Every line holding "client" should be copied from the records below.

+===+

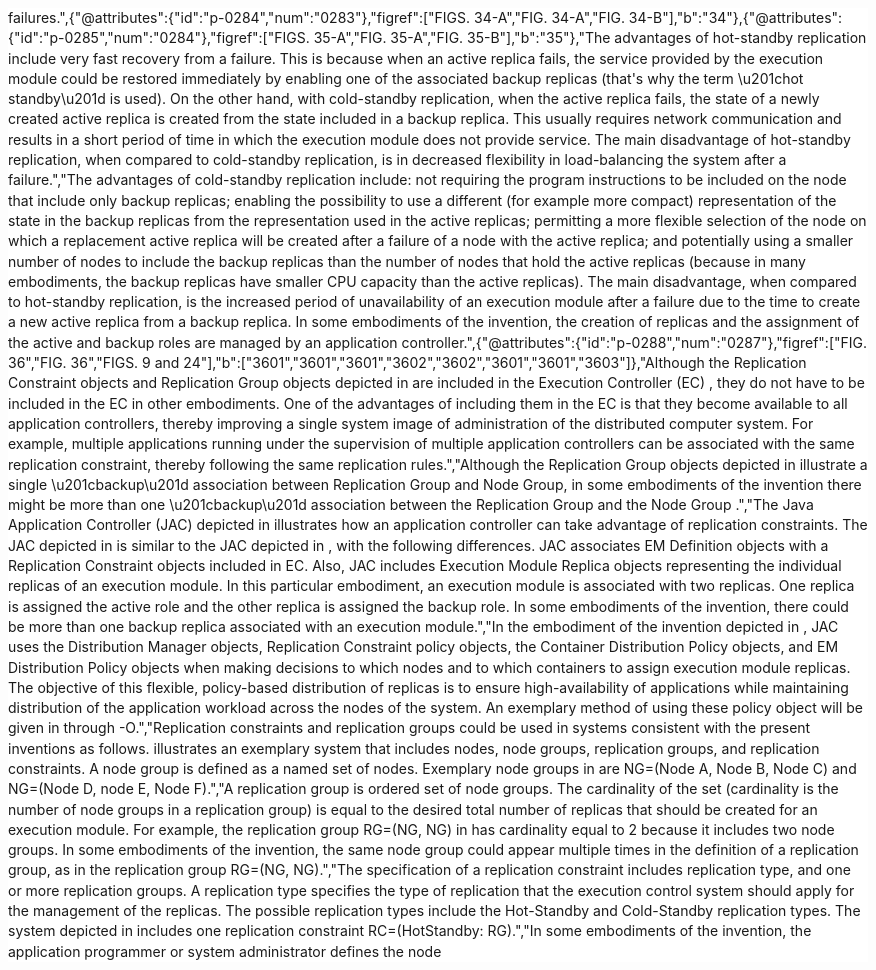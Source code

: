 failures.",{"@attributes":{"id":"p-0284","num":"0283"},"figref":["FIGS. 34-A","FIG. 34-A","FIG. 34-B"],"b":"34"},{"@attributes":{"id":"p-0285","num":"0284"},"figref":["FIGS. 35-A","FIG. 35-A","FIG. 35-B"],"b":"35"},"The advantages of hot-standby replication include very fast recovery from a failure. This is because when an active replica fails, the service provided by the execution module could be restored immediately by enabling one of the associated backup replicas (that's why the term \u201chot standby\u201d is used). On the other hand, with cold-standby replication, when the active replica fails, the state of a newly created active replica is created from the state included in a backup replica. This usually requires network communication and results in a short period of time in which the execution module does not provide service. The main disadvantage of hot-standby replication, when compared to cold-standby replication, is in decreased flexibility in load-balancing the system after a failure.","The advantages of cold-standby replication include: not requiring the program instructions to be included on the node that include only backup replicas; enabling the possibility to use a different (for example more compact) representation of the state in the backup replicas from the representation used in the active replicas; permitting a more flexible selection of the node on which a replacement active replica will be created after a failure of a node with the active replica; and potentially using a smaller number of nodes to include the backup replicas than the number of nodes that hold the active replicas (because in many embodiments, the backup replicas have smaller CPU capacity than the active replicas). The main disadvantage, when compared to hot-standby replication, is the increased period of unavailability of an execution module after a failure due to the time to create a new active replica from a backup replica. In some embodiments of the invention, the creation of replicas and the assignment of the active and backup roles are managed by an application controller.",{"@attributes":{"id":"p-0288","num":"0287"},"figref":["FIG. 36","FIG. 36","FIGS. 9 and 24"],"b":["3601","3601","3601","3602","3602","3601","3601","3603"]},"Although the Replication Constraint objects  and Replication Group objects  depicted in  are included in the Execution Controller (EC) , they do not have to be included in the EC  in other embodiments. One of the advantages of including them in the EC  is that they become available to all application controllers, thereby improving a single system image of administration of the distributed computer system. For example, multiple applications running under the supervision of multiple application controllers can be associated with the same replication constraint, thereby following the same replication rules.","Although the Replication Group objects  depicted in  illustrate a single \u201cbackup\u201d association between Replication Group and Node Group, in some embodiments of the invention there might be more than one \u201cbackup\u201d association between the Replication Group  and the Node Group .","The Java Application Controller (JAC) depicted in  illustrates how an application controller can take advantage of replication constraints. The JAC depicted in  is similar to the JAC depicted in , with the following differences. JAC associates EM Definition objects  with a Replication Constraint objects  included in EC. Also, JAC includes Execution Module Replica objects  representing the individual replicas of an execution module. In this particular embodiment, an execution module is associated with two replicas. One replica is assigned the active role and the other replica is assigned the backup role. In some embodiments of the invention, there could be more than one backup replica associated with an execution module.","In the embodiment of the invention depicted in , JAC uses the Distribution Manager objects, Replication Constraint policy objects, the Container Distribution Policy objects, and EM Distribution Policy objects when making decisions to which nodes and to which containers to assign execution module replicas. The objective of this flexible, policy-based distribution of replicas is to ensure high-availability of applications while maintaining distribution of the application workload across the nodes of the system. An exemplary method of using these policy object will be given in  through -O.","Replication constraints and replication groups could be used in systems consistent with the present inventions as follows.  illustrates an exemplary system that includes nodes, node groups, replication groups, and replication constraints. A node group is defined as a named set of nodes. Exemplary node groups in  are NG=(Node A, Node B, Node C) and NG=(Node D, node E, Node F).","A replication group is ordered set of node groups. The cardinality of the set (cardinality is the number of node groups in a replication group) is equal to the desired total number of replicas that should be created for an execution module. For example, the replication group RG=(NG, NG) in  has cardinality equal to 2 because it includes two node groups. In some embodiments of the invention, the same node group could appear multiple times in the definition of a replication group, as in the replication group RG=(NG, NG).","The specification of a replication constraint includes replication type, and one or more replication groups. A replication type specifies the type of replication that the execution control system should apply for the management of the replicas. The possible replication types include the Hot-Standby and Cold-Standby replication types. The system depicted in  includes one replication constraint RC=(HotStandby: RG).","In some embodiments of the invention, the application programmer or system administrator defines the node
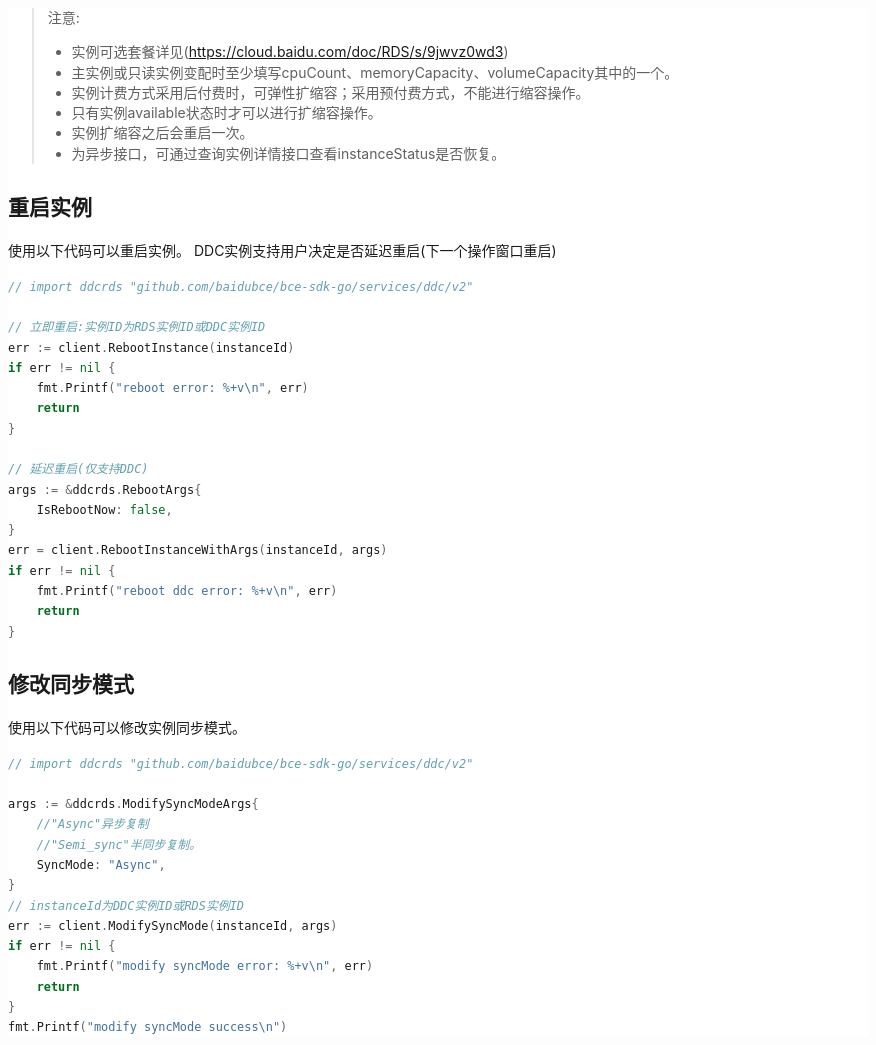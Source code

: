 > 注意:
> - 实例可选套餐详见(https://cloud.baidu.com/doc/RDS/s/9jwvz0wd3)
> - 主实例或只读实例变配时至少填写cpuCount、memoryCapacity、volumeCapacity其中的一个。
> - 实例计费方式采用后付费时，可弹性扩缩容；采用预付费方式，不能进行缩容操作。
> - 只有实例available状态时才可以进行扩缩容操作。
> - 实例扩缩容之后会重启一次。
> - 为异步接口，可通过查询实例详情接口查看instanceStatus是否恢复。

## 重启实例

使用以下代码可以重启实例。
DDC实例支持用户决定是否延迟重启(下一个操作窗口重启)

```go
// import ddcrds "github.com/baidubce/bce-sdk-go/services/ddc/v2"

// 立即重启:实例ID为RDS实例ID或DDC实例ID
err := client.RebootInstance(instanceId)
if err != nil {
    fmt.Printf("reboot error: %+v\n", err)
    return
}

// 延迟重启(仅支持DDC)
args := &ddcrds.RebootArgs{
    IsRebootNow: false,
}
err = client.RebootInstanceWithArgs(instanceId, args)
if err != nil {
    fmt.Printf("reboot ddc error: %+v\n", err)
    return
}
```

## 修改同步模式

使用以下代码可以修改实例同步模式。

```go
// import ddcrds "github.com/baidubce/bce-sdk-go/services/ddc/v2"

args := &ddcrds.ModifySyncModeArgs{
    //"Async"异步复制
	//"Semi_sync"半同步复制。
    SyncMode: "Async",
}
// instanceId为DDC实例ID或RDS实例ID
err := client.ModifySyncMode(instanceId, args)
if err != nil {
    fmt.Printf("modify syncMode error: %+v\n", err)
    return
}
fmt.Printf("modify syncMode success\n")
```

+===+

-- Solution to the problem --
err := client.RebootInstance(instanceId)
err = client.RebootInstanceWithArgs(instanceId, args)
err := client.ModifySyncMode(instanceId, args)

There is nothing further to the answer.